[Work request] Each line of the entries below that holds "être" is needed, copied in full.

*-*-*

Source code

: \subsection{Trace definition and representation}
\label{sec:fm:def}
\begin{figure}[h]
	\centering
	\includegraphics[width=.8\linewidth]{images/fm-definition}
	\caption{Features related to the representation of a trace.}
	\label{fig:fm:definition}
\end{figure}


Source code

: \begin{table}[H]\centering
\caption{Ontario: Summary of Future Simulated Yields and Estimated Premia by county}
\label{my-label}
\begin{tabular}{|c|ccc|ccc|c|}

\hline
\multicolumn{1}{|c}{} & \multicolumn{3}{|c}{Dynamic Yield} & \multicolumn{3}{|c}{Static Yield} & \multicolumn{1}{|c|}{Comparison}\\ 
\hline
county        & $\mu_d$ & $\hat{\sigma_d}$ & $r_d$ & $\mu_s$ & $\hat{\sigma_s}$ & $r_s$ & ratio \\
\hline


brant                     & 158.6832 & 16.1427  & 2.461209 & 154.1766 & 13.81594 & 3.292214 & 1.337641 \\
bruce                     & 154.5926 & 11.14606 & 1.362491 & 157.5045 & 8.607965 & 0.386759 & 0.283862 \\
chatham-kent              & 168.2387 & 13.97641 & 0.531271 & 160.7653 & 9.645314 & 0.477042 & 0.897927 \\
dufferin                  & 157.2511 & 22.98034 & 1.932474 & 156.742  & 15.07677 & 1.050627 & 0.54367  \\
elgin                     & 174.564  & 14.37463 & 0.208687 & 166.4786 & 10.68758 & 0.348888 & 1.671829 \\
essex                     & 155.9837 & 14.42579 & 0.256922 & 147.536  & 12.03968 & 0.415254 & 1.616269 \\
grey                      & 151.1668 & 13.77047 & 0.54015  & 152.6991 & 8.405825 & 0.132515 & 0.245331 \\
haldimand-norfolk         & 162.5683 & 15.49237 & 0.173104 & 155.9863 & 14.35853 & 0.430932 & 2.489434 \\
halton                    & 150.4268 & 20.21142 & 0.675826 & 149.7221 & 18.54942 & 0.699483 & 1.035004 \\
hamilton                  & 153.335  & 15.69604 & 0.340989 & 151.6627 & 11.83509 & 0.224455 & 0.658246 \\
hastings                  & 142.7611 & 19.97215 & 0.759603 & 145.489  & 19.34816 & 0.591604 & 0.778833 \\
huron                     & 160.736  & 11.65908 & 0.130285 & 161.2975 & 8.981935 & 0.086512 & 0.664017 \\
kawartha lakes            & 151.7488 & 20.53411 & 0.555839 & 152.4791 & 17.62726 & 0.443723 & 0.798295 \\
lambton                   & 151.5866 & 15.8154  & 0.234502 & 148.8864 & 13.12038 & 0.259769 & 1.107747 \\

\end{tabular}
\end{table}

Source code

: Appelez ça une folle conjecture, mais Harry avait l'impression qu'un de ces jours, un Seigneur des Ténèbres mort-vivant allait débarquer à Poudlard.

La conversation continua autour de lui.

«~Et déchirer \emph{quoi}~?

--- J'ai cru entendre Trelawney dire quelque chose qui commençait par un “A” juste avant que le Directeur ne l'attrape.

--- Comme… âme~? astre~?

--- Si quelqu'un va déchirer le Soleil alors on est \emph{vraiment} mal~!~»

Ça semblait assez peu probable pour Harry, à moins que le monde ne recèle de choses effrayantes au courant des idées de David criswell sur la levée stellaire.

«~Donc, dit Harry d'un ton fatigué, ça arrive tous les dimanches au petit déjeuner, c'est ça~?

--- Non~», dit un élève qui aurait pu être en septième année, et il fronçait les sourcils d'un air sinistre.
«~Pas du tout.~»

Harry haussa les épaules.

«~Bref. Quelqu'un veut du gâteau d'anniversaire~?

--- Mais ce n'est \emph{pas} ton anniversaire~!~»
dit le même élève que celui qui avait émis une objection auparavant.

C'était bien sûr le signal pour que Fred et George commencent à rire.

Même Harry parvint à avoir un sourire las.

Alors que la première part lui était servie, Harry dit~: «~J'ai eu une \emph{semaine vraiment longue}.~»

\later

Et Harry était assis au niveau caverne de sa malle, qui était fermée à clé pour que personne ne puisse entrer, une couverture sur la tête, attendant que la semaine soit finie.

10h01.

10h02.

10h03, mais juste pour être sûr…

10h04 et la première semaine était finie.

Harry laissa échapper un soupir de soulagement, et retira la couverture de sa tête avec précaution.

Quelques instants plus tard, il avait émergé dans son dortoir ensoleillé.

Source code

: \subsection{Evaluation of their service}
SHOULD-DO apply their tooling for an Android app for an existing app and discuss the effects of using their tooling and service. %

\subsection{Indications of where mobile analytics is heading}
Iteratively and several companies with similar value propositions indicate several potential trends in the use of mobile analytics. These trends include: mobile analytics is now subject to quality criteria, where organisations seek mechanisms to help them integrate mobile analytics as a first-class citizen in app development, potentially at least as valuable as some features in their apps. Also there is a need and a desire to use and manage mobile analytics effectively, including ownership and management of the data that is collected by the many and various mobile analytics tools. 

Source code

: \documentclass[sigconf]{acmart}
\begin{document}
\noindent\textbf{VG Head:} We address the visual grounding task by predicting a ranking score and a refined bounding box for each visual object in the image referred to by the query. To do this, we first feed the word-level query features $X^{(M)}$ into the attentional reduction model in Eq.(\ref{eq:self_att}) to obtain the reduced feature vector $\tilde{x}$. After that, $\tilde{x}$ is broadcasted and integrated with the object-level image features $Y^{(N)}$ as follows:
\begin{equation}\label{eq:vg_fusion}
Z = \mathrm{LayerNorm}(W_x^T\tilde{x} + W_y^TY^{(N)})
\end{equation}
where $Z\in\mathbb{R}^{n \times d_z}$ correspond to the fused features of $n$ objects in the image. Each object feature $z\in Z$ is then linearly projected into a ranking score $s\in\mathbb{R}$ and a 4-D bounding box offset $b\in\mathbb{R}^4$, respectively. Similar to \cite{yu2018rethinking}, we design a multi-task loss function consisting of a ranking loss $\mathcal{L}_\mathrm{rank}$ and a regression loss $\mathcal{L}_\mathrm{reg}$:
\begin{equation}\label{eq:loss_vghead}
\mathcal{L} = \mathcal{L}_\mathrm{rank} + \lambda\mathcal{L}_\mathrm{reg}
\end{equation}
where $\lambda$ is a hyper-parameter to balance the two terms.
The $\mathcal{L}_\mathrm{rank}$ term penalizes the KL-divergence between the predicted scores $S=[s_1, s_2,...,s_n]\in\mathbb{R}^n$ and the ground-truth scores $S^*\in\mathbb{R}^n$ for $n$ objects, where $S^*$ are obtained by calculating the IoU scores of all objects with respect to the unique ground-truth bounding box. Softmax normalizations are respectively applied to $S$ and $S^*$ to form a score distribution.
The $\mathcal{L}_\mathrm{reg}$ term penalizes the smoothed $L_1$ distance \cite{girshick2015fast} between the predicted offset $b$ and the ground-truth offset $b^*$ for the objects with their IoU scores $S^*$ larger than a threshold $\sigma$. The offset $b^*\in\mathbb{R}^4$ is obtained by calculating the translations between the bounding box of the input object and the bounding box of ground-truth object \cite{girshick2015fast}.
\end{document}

*-*-*

[Written solution]
--- Non~», dit un élève qui aurait pu être en septième année, et il fronçait les sourcils d'un air sinistre.
10h03, mais juste pour être sûr…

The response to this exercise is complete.